Failure	Symptom	Detection	Recovery
Policy hooks `pods`, not `pods/resize`	Resize bypasses validation	Audit log shows resize past stated ceiling	Add matching policy rule for `pods/resize`; replay audit
`resizePolicy` defaults to `NotRequired` for memory on a JVM workload	Live memory-limit shrink OOM-kills container	OOMKill events with no deploy correlation	Set `RestartContainer` for memory on stateful workloads
RBAC grants `pods/*` to tenant	Tenant can resize	`kubectl auth can-i update pods/resize -n tenant-a --as=...` returns yes	Replace with `pods` + explicit subresource grants
VPA recommends past LimitRange	LimitRange holds; recommendation is dropped	VPA event “recommendation dropped”	Tune VPA targetCPU/memory; raise LimitRange if intentional
Resize stuck `Infeasible`	Pod runs at old size; user thinks they got more	`status.resize` field; alert on metric	Either descheduler reschedules or user reverts
Quota controller lag	Brief over-quota	quota-overshoot Prometheus rule	Tighten admission policy below quota; treat quota as a backstop
Resize during rolling upgrade of kubelet	Kubelet ignores until new version up	Resize events queue	Drain node before upgrade; rerun resize after

When to Consider a Managed Alternative

GKE Autopilot abstracts node-level resize entirely; you specify Pod requests and Google manages the scaling. If your workload pattern fits Autopilot’s restrictions, it sidesteps most of this article.
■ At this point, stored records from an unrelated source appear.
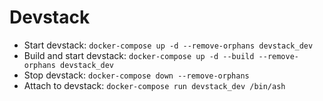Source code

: # Devstack

- Start devstack: `docker-compose up -d --remove-orphans devstack_dev`
- Build and start devstack: `docker-compose up -d --build --remove-orphans devstack_dev`
- Stop devstack: `docker-compose down --remove-orphans`
- Attach to devstack: `docker-compose run devstack_dev /bin/ash`
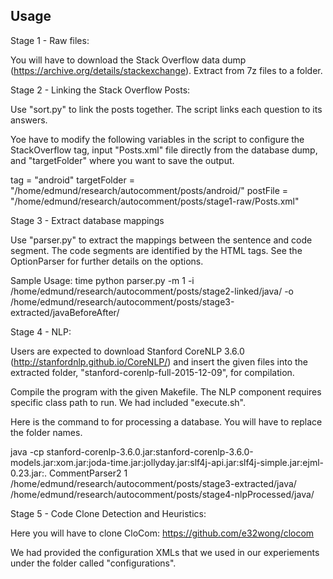 
## Usage

Stage 1 - Raw files:

You will have to download the Stack Overflow data dump
(https://archive.org/details/stackexchange).
Extract from 7z files to a folder.

Stage 2 - Linking the Stack Overflow Posts:

Use "sort.py" to link the posts together.
The script links each question to its answers.

Yoe have to modify the following variables in the script
to configure the StackOverflow tag, 
input "Posts.xml" file directly from the database dump,
and "targetFolder" where you want to save the output.

tag = "android"
targetFolder = "/home/edmund/research/autocomment/posts/android/"
postFile = "/home/edmund/research/autocomment/posts/stage1-raw/Posts.xml"

Stage 3 - Extract database mappings

Use "parser.py" to extract the mappings between 
the sentence and code segment.
The code segments are identified by the HTML tags.
See the OptionParser for further details on the options.

Sample Usage:
time python parser.py -m 1 -i /home/edmund/research/autocomment/posts/stage2-linked/java/ -o /home/edmund/research/autocomment/posts/stage3-extracted/javaBeforeAfter/

Stage 4 - NLP:

Users are expected to download Stanford CoreNLP 3.6.0
(http://stanfordnlp.github.io/CoreNLP/) and
insert the given files into the extracted folder,
"stanford-corenlp-full-2015-12-09", for compilation.

Compile the program with the given Makefile.
The NLP component requires specific class path to run.
We had included "execute.sh".

Here is the command to for processing a database.
You will have to replace the folder names.

java -cp stanford-corenlp-3.6.0.jar:stanford-corenlp-3.6.0-models.jar:xom.jar:joda-time.jar:jollyday.jar:slf4j-api.jar:slf4j-simple.jar:ejml-0.23.jar:. CommentParser2 1 /home/edmund/research/autocomment/posts/stage3-extracted/java/ /home/edmund/research/autocomment/posts/stage4-nlpProcessed/java/

Stage 5 - Code Clone Detection and Heuristics:

Here you will have to clone CloCom:
https://github.com/e32wong/clocom

We had provided the configuration XMLs that we used
in our experiements under the folder called "configurations".

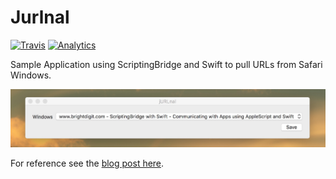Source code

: # Jurlnal

[![Travis](https://img.shields.io/travis/brightdigit/jURLnal.svg?style=flat-square)](https://travis-ci.org/brightdigit/jURLnal)
[![Analytics](https://ga-beacon.appspot.com/UA-33667276-5/brightdigit/jURLnal?flat&useReferer)](https://github.com/igrigorik/ga-beacon)

Sample Application using ScriptingBridge and Swift to pull URLs from Safari Windows.

![Screenshot](assets/screen-shot.jpg)

For reference see the [blog post here](http://brightdigit.com/blog/17/06/09/scriptingbridge-with-swift-communicating-with-apps-using-applescript-and-swift/).
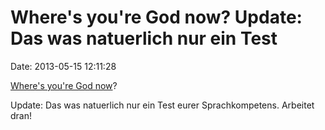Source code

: Where\'s you\'re God now? Update: Das was natuerlich nur ein Test
=================================================================

Date: 2013-05-15 12:11:28

[Where\'s you\'re God
now](http://www.spiegel.de/panorama/gesellschaft/auf-dem-weg-zur-fussball-wm-a-899969.html)?

Update: Das was natuerlich nur ein Test eurer Sprachkompetens. Arbeitet
dran!
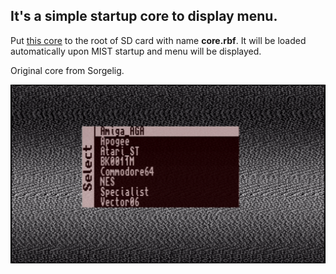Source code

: ## It's a simple startup core to display menu.

Put [this core](https://github.com/ManuFerHi/SiDi-FPGA/tree/master/Core/menu/release) to the root of SD card with name **core.rbf**. It will be loaded automatically upon MIST startup and menu will be displayed. 

Original core from Sorgelig.

![screenshot](../menu.png)
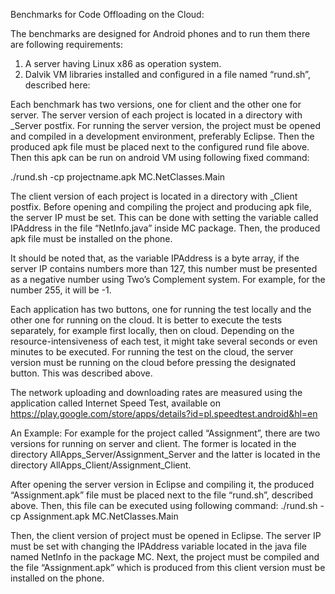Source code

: Benchmarks for Code Offloading on the Cloud:

The benchmarks are designed for Android phones and to run them there are following requirements:

1. A server having Linux x86 as operation system.
2. Dalvik VM libraries installed and configured in a file named “rund.sh”, described here: 

Each benchmark has two versions, one for client and the other one for server. The server 
version of each project is located in a directory with _Server postfix. For running the 
server version, the project must be opened and compiled in a development environment, 
preferably Eclipse. Then the produced apk file must be placed next to the configured rund 
file above. Then this apk can be run on android VM using following fixed command:

./rund.sh -cp projectname.apk MC.NetClasses.Main

The client version of each project is located in a directory with _Client postfix. 
Before opening and compiling the project and producing apk file, the server IP must be set.
 This can be done with setting the variable called IPAddress in the file “NetInfo.java” 
 inside MC package. Then, the produced apk file must be installed on the phone.

It should be noted that, as the variable IPAddress is a byte array, if the server IP 
contains numbers more than 127, this number must be presented as a negative number using 
Two’s Complement system. For example, for the number 255, it will be -1.

Each application has two buttons, one for running the test locally and the other one for 
running on the cloud. It is better to execute the tests separately, for example first 
locally, then on cloud. Depending on the resource-intensiveness of each test, it might 
take several seconds or even minutes to be executed. For running the test on the cloud, 
the server version must be running on the cloud before pressing the designated button. 
This was described above.

The network uploading and downloading rates are measured using the application called 
Internet Speed Test, available on https://play.google.com/store/apps/details?id=pl.speedtest.android&hl=en

An Example:
For example for the project called “Assignment”, there are two versions for running on
 server and client. The former is located in the directory AllApps_Server/Assignment_Server
  and the latter is located in the directory AllApps_Client/Assignment_Client.

After opening the server version in Eclipse and compiling it, the produced “Assignment.apk”
 file must be placed next to the file “rund.sh”, described above. Then, this file can be 
 executed using following command:
./rund.sh -cp Assignment.apk MC.NetClasses.Main

Then, the client version of project must be opened in Eclipse. The server IP must be set
 with changing the IPAddress variable located in the java file named NetInfo in the 
 package MC. Next, the project must be compiled and the file “Assignment.apk” which is 
 produced from this client version must be installed on the phone.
AWS Karpenter can be paired with VPA + in-place resize but currently does not hook the resize subresource for its consolidation logic; rolling-restart-style consolidation is more predictable than mixing.
Azure AKS Vertical Pod Autoscaling (managed) preview in 1.33 clusters bundles many of these guardrails out of the box.